Have You Ever Felt Hung Out to Dry?

But who will survive the day when he comes? Or who can stand when he appears? For he’s like a refiner’s fire and a launderer’s soap. He will sit refining and purifying silver, purifying the descendants of Levi, refining them like gold and silver. Then they’ll bring a righteous offering to the Lord. (Mal 3:2-3, ISV)

Yes, who shall survive the day of His coming? How many of you have been going through times of deep trials and even spiritual dryness, when  all of a sudden the night is over and the morning sun arises in your hearts?  It seems that in the ongoing process of God’s purification of our hearts, He takes us through dark nights, but eventually there is a glorious sunrise. We want the sunshine to last with no more periods of darkness and trials, yet another night comes all too soon! Will this process ever end? You start to feel like you are in the hands of a launderer who is scrubbing you up and down on a washboard with lye soap!

I was looking at Psalm 30 and noticed the ups and downs that David spoke of in his own walk.

“Sing unto the LORD, O you saints of his, and give thanks at the remembrance of his holiness [up]. For his anger endures but for a moment [down]; in his favor is life [up]: weeping may endure for a night [down], but joy comes in the morning. And in my prosperity I said, I shall never be moved. LORD, by your favor you have made my mountain to stand strong [up]: you did hide your face, and I was troubled [down].” (Ps 30:4-7, KJ2000)

Does this look familiar? He blesses us and we rejoice and praise His name and are feeling pretty good about our place in His kingdom. Then we feel His displeasure and we are troubled and sad and another trial begins. We know His favor to be our life. We weep again and are sad for a season as He goes deeper into our souls, but when we see the reason for our suffering, we once again take courage that God’s hand is in it for our good. We eventually start to feel like we have arrived and are prosperous in the Spirit and say, “Finally, I shall never be moved! The Lord has made me to stand like a strong mountain in His presence!” Then He hides his face from our exalted pride and we are once again brought low. Poor David was going through this same process that has become so familiar to many of us as we seek to be made whole IN Christ.

John of the Cross wrote about this very process in his book, The Dark Night of the Soul.

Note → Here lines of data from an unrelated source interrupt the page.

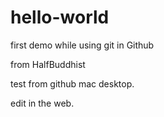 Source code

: # hello-world
first demo while using git in Github

from HalfBuddhist

test from github mac desktop.

edit in the web.
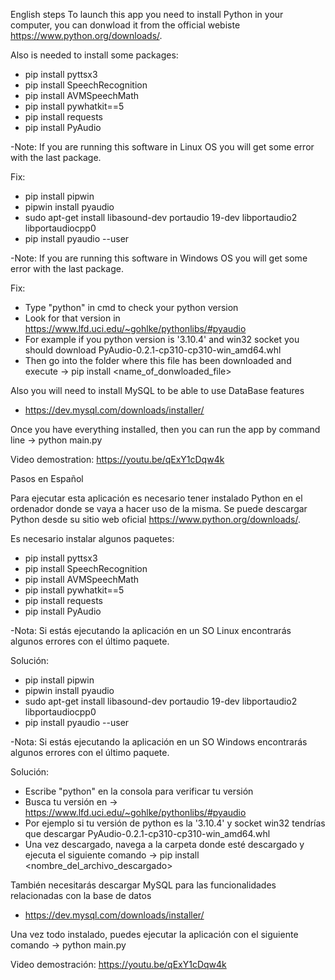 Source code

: English steps
To launch this app you need to install Python in your computer, you can donwload it from the official webiste https://www.python.org/downloads/.

Also is needed to install some packages:
* pip install pyttsx3
* pip install SpeechRecognition
* pip install AVMSpeechMath
* pip install pywhatkit==5
* pip install requests
* pip install PyAudio

-Note:
    If you are running this software in Linux OS you will get some error with the last package.
    
Fix:
* pip install pipwin
* pipwin install pyaudio
* sudo apt-get install libasound-dev portaudio 19-dev libportaudio2 libportaudiocpp0
* pip install pyaudio --user

-Note:
    If you are running this software in Windows OS you will get some error with the last package.
    
Fix:
* Type "python" in cmd to check your python version
* Look for that version in https://www.lfd.uci.edu/~gohlke/pythonlibs/#pyaudio
* For example if you python version is '3.10.4' and win32 socket you should download PyAudio-0.2.1-cp310-cp310-win_amd64.whl
* Then go into the folder where this file has been downloaded and execute -> pip install <name_of_donwloaded_file>

Also you will need to install MySQL to be able to use DataBase features
* https://dev.mysql.com/downloads/installer/

Once you have everything installed, then you can run the app by command line -> python main.py

Video demostration: https://youtu.be/qExY1cDqw4k


Pasos en Español

Para ejecutar esta aplicación es necesario tener instalado Python en el ordenador donde se vaya a hacer uso de la misma.
Se puede descargar Python desde su sitio web oficial https://www.python.org/downloads/.

Es necesario instalar algunos paquetes:
* pip install pyttsx3
* pip install SpeechRecognition
* pip install AVMSpeechMath
* pip install pywhatkit==5
* pip install requests
* pip install PyAudio

-Nota:
    Si estás ejecutando la aplicación en un SO Linux encontrarás algunos errores con el último paquete.
    
Solución:
* pip install pipwin
* pipwin install pyaudio
* sudo apt-get install libasound-dev portaudio 19-dev libportaudio2 libportaudiocpp0
* pip install pyaudio --user

-Nota:
    Si estás ejecutando la aplicación en un SO Windows encontrarás algunos errores con el último paquete.
    
Solución:
* Escribe "python" en la consola para verificar tu versión
* Busca tu versión en -> https://www.lfd.uci.edu/~gohlke/pythonlibs/#pyaudio
* Por ejemplo si tu versión de python es la '3.10.4' y socket win32 tendrías que descargar PyAudio-0.2.1-cp310-cp310-win_amd64.whl
* Una vez descargado, navega a la carpeta donde esté descargado y ejecuta el siguiente comando -> pip install <nombre_del_archivo_descargado>

También necesitarás descargar MySQL para las funcionalidades relacionadas con la base de datos
* https://dev.mysql.com/downloads/installer/

Una vez todo instalado, puedes ejecutar la aplicación con el siguiente comando -> python main.py

Video demostración: https://youtu.be/qExY1cDqw4k
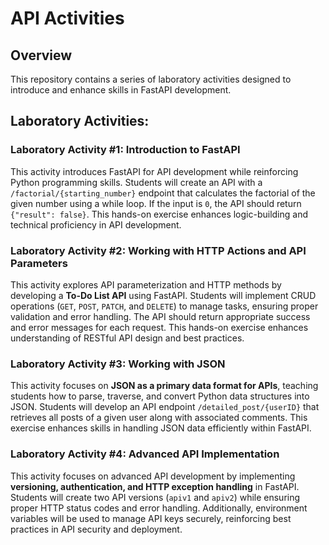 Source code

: # API Activities

## Overview
This repository contains a series of laboratory activities designed to introduce and enhance skills in FastAPI development.
## Laboratory Activities:

### Laboratory Activity #1: Introduction to FastAPI
This activity introduces FastAPI for API development while reinforcing Python programming skills. Students will create an API with a `/factorial/{starting_number}` endpoint that calculates the factorial of the given number using a while loop. If the input is `0`, the API should return `{"result": false}`. This hands-on exercise enhances logic-building and technical proficiency in API development.

### Laboratory Activity #2: Working with HTTP Actions and API Parameters
This activity explores API parameterization and HTTP methods by developing a **To-Do List API** using FastAPI. Students will implement CRUD operations (`GET`, `POST`, `PATCH`, and `DELETE`) to manage tasks, ensuring proper validation and error handling. The API should return appropriate success and error messages for each request. This hands-on exercise enhances understanding of RESTful API design and best practices.

### Laboratory Activity #3: Working with JSON
This activity focuses on **JSON as a primary data format for APIs**, teaching students how to parse, traverse, and convert Python data structures into JSON. Students will develop an API endpoint `/detailed_post/{userID}` that retrieves all posts of a given user along with associated comments. This exercise enhances skills in handling JSON data efficiently within FastAPI.

### Laboratory Activity #4: Advanced API Implementation
This activity focuses on advanced API development by implementing **versioning, authentication, and HTTP exception handling** in FastAPI. Students will create two API versions (`apiv1` and `apiv2`) while ensuring proper HTTP status codes and error handling. Additionally, environment variables will be used to manage API keys securely, reinforcing best practices in API security and deployment.

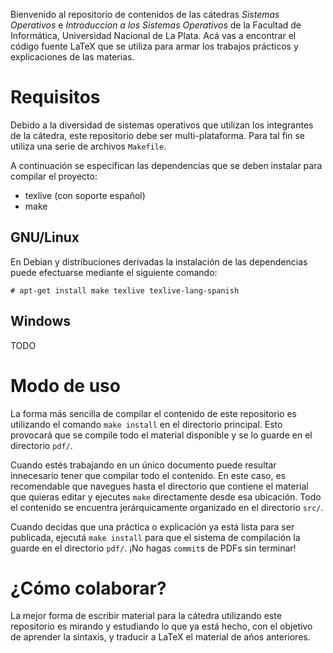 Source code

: Bienvenido al repositorio de contenidos de las cátedras *Sistemas
Operativos* e *Introduccion a los Sistemas Operativos* de la Facultad de
Informática, Universidad Nacional de La Plata. Acá vas a encontrar el
código fuente LaTeX que se utiliza para armar los trabajos prácticos y
explicaciones de las materias.

# Requisitos
Debido a la diversidad de sistemas operativos que utilizan los integrantes
de la cátedra, este repositorio debe ser multi-plataforma. Para tal fin se
utiliza una serie de archivos `Makefile`.

A continuación se especifican las dependencias que se deben instalar para
compilar el proyecto:
* texlive (con soporte español)
* make

## GNU/Linux
En Debian y distribuciones derivadas la instalación de las dependencias
puede efectuarse mediante el siguiente comando:

    # apt-get install make texlive texlive-lang-spanish

## Windows
TODO

# Modo de uso
La forma más sencilla de compilar el contenido de este repositorio es
utilizando el comando `make install` en el directorio principal. Esto
provocará que se compile todo el material disponible y se lo guarde en el
directorio `pdf/`.

Cuando estés trabajando en un único documento puede resultar innecesario
tener que compilar todo el contenido. En este caso, es recomendable que
navegues hasta el directorio que contiene el material que quieras editar y
ejecutes `make` directamente desde esa ubicación. Todo el contenido se
encuentra jerárquicamente organizado en el directorio `src/`.

Cuando decidas que una práctica o explicación ya está lista para ser publicada,
ejecutá `make install` para que el sistema de compilación la guarde en el
directorio `pdf/`. ¡No hagas `commit`s de PDFs sin terminar!

# ¿Cómo colaborar?
La mejor forma de escribir material para la cátedra utilizando este
repositorio es mirando y estudiando lo que ya está hecho, con el objetivo de
aprender la sintaxis, y traducir a LaTeX el material de años anteriores.
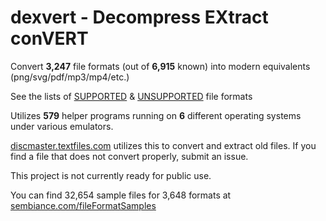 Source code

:# dexvert - **D**ecompress **EX**tract con**VERT**
Convert **3,247** file formats (out of **6,915** known) into modern equivalents (png/svg/pdf/mp3/mp4/etc.)

See the lists of [SUPPORTED](SUPPORTED.md) & [UNSUPPORTED](UNSUPPORTED.md) file formats

Utilizes **579** helper programs running on **6** different operating systems under various emulators.

[discmaster.textfiles.com](http://discmaster.textfiles.com/) utilizes this to convert and extract old files. If you find a file that does not convert properly, submit an issue.

This project is not currently ready for public use.

You can find 32,654 sample files for 3,648 formats at [sembiance.com/fileFormatSamples](https://sembiance.com/fileFormatSamples/)
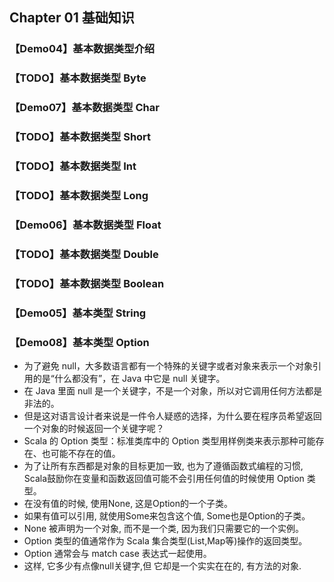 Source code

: ## Chapter 01 基础知识

### 【Demo04】基本数据类型介绍

### 【TODO】基本数据类型 Byte

### 【Demo07】基本数据类型 Char

### 【TODO】基本数据类型 Short

### 【TODO】基本数据类型 Int

### 【TODO】基本数据类型 Long

### 【Demo06】基本数据类型 Float

### 【TODO】基本数据类型 Double

### 【TODO】基本数据类型 Boolean

### 【Demo05】基本类型 String

### 【Demo08】基本类型 Option

- 为了避免 null，大多数语言都有一个特殊的关键字或者对象来表示一个对象引用的是“什么都没有”，在 Java 中它是 null 关键字。
- 在 Java 里面 null 是一个关键字，不是一个对象，所以对它调用任何方法都是非法的。
- 但是这对语言设计者来说是一件令人疑惑的选择，为什么要在程序员希望返回一个对象的时候返回一个关键字呢？
- Scala 的 Option 类型：标准类库中的 Option 类型用样例类来表示那种可能存在、也可能不存在的值。
- 为了让所有东西都是对象的目标更加一致, 也为了遵循函数式编程的习惯, Scala鼓励你在变量和函数返回值可能不会引用任何值的时候使用 Option 类型。
- 在没有值的时候, 使用None, 这是Option的一个子类。
- 如果有值可以引用, 就使用Some来包含这个值, Some也是Option的子类。
- None 被声明为一个对象, 而不是一个类, 因为我们只需要它的一个实例。
- Option 类型的值通常作为 Scala 集合类型(List,Map等)操作的返回类型。
- Option 通常会与 match case 表达式一起使用。
- 这样, 它多少有点像null关键字,但 它却是一个实实在在的, 有方法的对象. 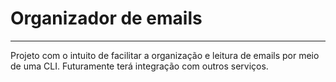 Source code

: # Organizador de emails

---

Projeto com o intuito de facilitar a organização e leitura de emails por meio de uma CLI.
Futuramente terá integração com outros serviços.

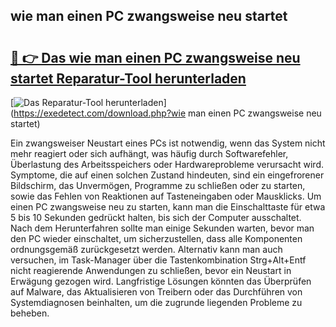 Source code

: ## wie man einen PC zwangsweise neu startet 

# <h2><a href="https://exedetect.com/download.php?wie man einen PC zwangsweise neu startet">🔗 👉 Das wie man einen PC zwangsweise neu startet Reparatur-Tool herunterladen</a></h2>

[![Das Reparatur-Tool herunterladen](https://exedetect.com/download-button.jpg)](https://exedetect.com/download.php?wie man einen PC zwangsweise neu startet)

Ein zwangsweiser Neustart eines PCs ist notwendig, wenn das System nicht mehr reagiert oder sich aufhängt, was häufig durch Softwarefehler, Überlastung des Arbeitsspeichers oder Hardwareprobleme verursacht wird. Symptome, die auf einen solchen Zustand hindeuten, sind ein eingefrorener Bildschirm, das Unvermögen, Programme zu schließen oder zu starten, sowie das Fehlen von Reaktionen auf Tasteneingaben oder Mausklicks. Um einen PC zwangsweise neu zu starten, kann man die Einschalttaste für etwa 5 bis 10 Sekunden gedrückt halten, bis sich der Computer ausschaltet. Nach dem Herunterfahren sollte man einige Sekunden warten, bevor man den PC wieder einschaltet, um sicherzustellen, dass alle Komponenten ordnungsgemäß zurückgesetzt werden. Alternativ kann man auch versuchen, im Task-Manager über die Tastenkombination Strg+Alt+Entf nicht reagierende Anwendungen zu schließen, bevor ein Neustart in Erwägung gezogen wird. Langfristige Lösungen könnten das Überprüfen auf Malware, das Aktualisieren von Treibern oder das Durchführen von Systemdiagnosen beinhalten, um die zugrunde liegenden Probleme zu beheben. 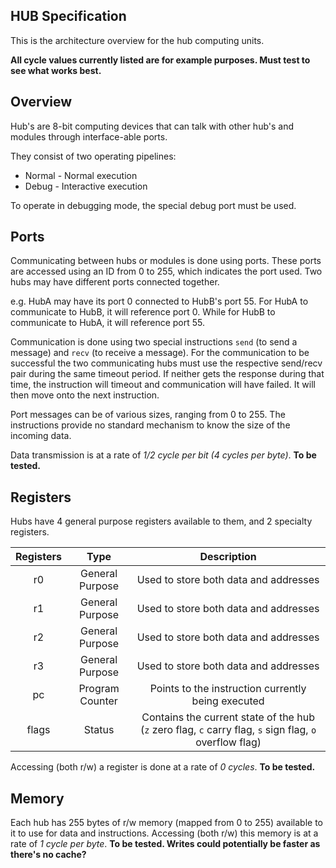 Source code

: ## HUB Specification

This is the architecture overview for the hub computing units.

__All cycle values currently listed are for example purposes. Must test to see what works best.__

Overview
--------

Hub's are 8-bit computing devices that can talk with other hub's and modules through interface-able ports.

They consist of two operating pipelines:

* Normal - Normal execution
* Debug - Interactive execution

To operate in debugging mode, the special debug port must be used.


Ports
-----

Communicating between hubs or modules is done using ports. These ports are accessed using an ID from 0 to 255, which indicates the port used. Two hubs may have different ports connected together.

e.g. HubA may have its port 0 connected to HubB's port 55. For HubA to communicate to HubB, it will reference port 0. While for HubB to communicate to HubA, it will reference port 55.

Communication is done using two special instructions `send` (to send a message) and `recv` (to receive a message). For the communication to be successful the two communicating hubs must use the respective send/recv pair during the same timeout period. If neither gets the response during that time, the instruction will timeout and communication will have failed. It will then move onto the next instruction.

Port messages can be of various sizes, ranging from 0 to 255. The instructions provide no standard mechanism to know the size of the incoming data.

Data transmission is at a rate of _1/2 cycle per bit (4 cycles per byte)_. __To be tested.__


Registers
---------

Hubs have 4 general purpose registers available to them, and 2 specialty registers.

| Registers |      Type       |                                               Description                                               |
|:---------:|:---------------:|:-------------------------------------------------------------------------------------------------------:|
| r0        | General Purpose | Used to store both data and addresses                                                                   |
| r1        | General Purpose | Used to store both data and addresses                                                                   |
| r2        | General Purpose | Used to store both data and addresses                                                                   |
| r3        | General Purpose | Used to store both data and addresses                                                                   |
| pc        | Program Counter | Points to the instruction currently being executed                                                      |
| flags     | Status          | Contains the current state of the hub (`z` zero flag, `c` carry flag, `s` sign flag, `o` overflow flag) |

Accessing (both r/w) a register is done at a rate of _0 cycles_. __To be tested.__


Memory
------

Each hub has 255 bytes of r/w memory (mapped from 0 to 255) available to it to use for data and instructions. Accessing (both r/w) this memory is at a rate of _1 cycle per byte_. __To be tested. Writes could potentially be faster as there's no cache?__

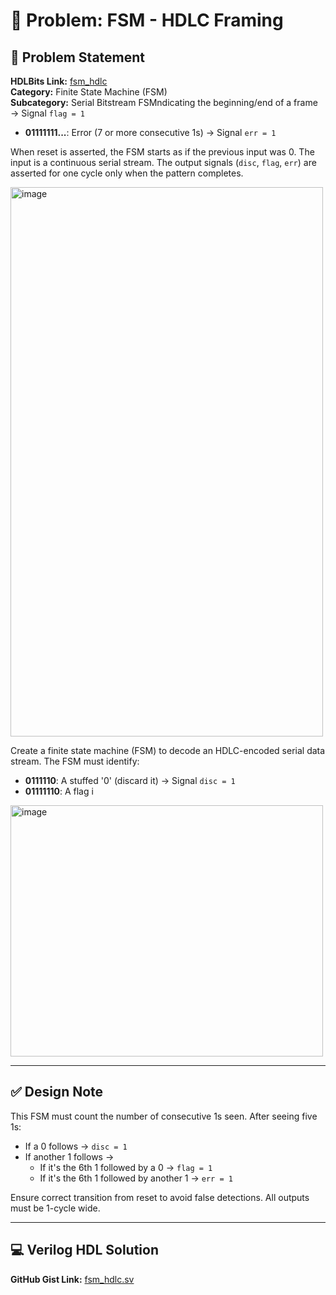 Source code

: # 🧠 Problem: FSM - HDLC Framing

## 📝 Problem Statement

**HDLBits Link:** [fsm_hdlc](https://hdlbits.01xz.net/wiki/Fsm_hdlc)  
**Category:** Finite State Machine (FSM)  
**Subcategory:** Serial Bitstream FSMndicating the beginning/end of a frame → Signal `flag = 1`
- **01111111...**: Error (7 or more consecutive 1s) → Signal `err = 1`

When reset is asserted, the FSM starts as if the previous input was 0. The input is a continuous serial stream. The output signals (`disc`, `flag`, `err`) are asserted for one cycle only when the pattern completes.

<img width="500" height="879" alt="image" src="https://github.com/user-attachments/assets/160da168-af1a-49eb-b6f6-9ce65ff5a7c1" />


Create a finite state machine (FSM) to decode an HDLC-encoded serial data stream. The FSM must identify:

- **0111110**: A stuffed '0' (discard it) → Signal `disc = 1`
- **01111110**: A flag i

<img width="500" height="402" alt="image" src="https://github.com/user-attachments/assets/2c5a43c3-9913-4f4d-817a-0e247b65da9c" />

---

## ✅ Design Note

This FSM must count the number of consecutive 1s seen. After seeing five 1s:

- If a 0 follows → `disc = 1`  
- If another 1 follows → 
  - If it's the 6th 1 followed by a 0 → `flag = 1`
  - If it's the 6th 1 followed by another 1 → `err = 1`

Ensure correct transition from reset to avoid false detections. All outputs must be 1-cycle wide.

---

## 💻 Verilog HDL Solution

**GitHub Gist Link:** [fsm_hdlc.sv](https://github.com/EswarAdithya011/HDLBits/blob/main/Problem%20Sets/3.%20Circuits/Sequential%20logic/3.9%20Finite%20State%20Machines/3.9.20%20Sequence%20recognition/fsm_hdlc.v) 
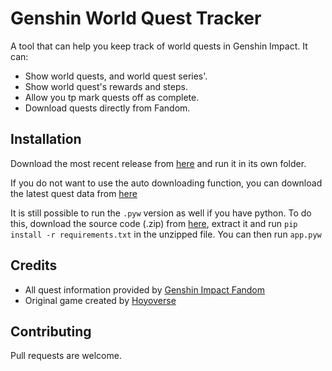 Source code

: # Genshin World Quest Tracker

A tool that can help you keep track of world quests in Genshin Impact. 
It can:
- Show world quests, and world quest series'.
- Show world quest's rewards and steps.
- Allow you tp mark quests off as complete.
- Download quests directly from Fandom.

## Installation

Download the most recent release from [here](https://github.com/TheAmazingJeh/Genshin-World-Quest-Tracker/releases/latest) and run it in its own folder.

If you do not want to use the auto downloading function, you can download the latest quest data from [here](https://github.com/TheAmazingJeh/Genshin-World-Quest-Data/releases/latest)

It is still possible to run the `.pyw` version as well if you have python. To do this, download the source code (.zip) from [here](https://github.com/TheAmazingJeh/Genshin-World-Quest-Tracker/releases/latest), extract it and run `pip install -r requirements.txt` in the unzipped file. You can then run `app.pyw`



## Credits

- All quest information provided by [Genshin Impact Fandom](https://genshin-impact.fandom.com/wiki/Genshin_Impact)
- Original game created by [Hoyoverse](https://www.hoyoverse.com/)


## Contributing
Pull requests are welcome.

…the soul that desires to consider it will be able to see how on this road… it has to suffer many ups and downs, and how the prosperity which it enjoys is followed immediately by certain storms and trials; so much so, that it appears to have been given that period of calm in order that it might be forewarned and strengthened against the poverty which has followed; just as after misery and torment there come abundance and calm… This is the ordinary course and proceeding of the state of contemplation until the soul arrives at the state of quietness; it never remains in the same state for long together, but is ascending and descending continually.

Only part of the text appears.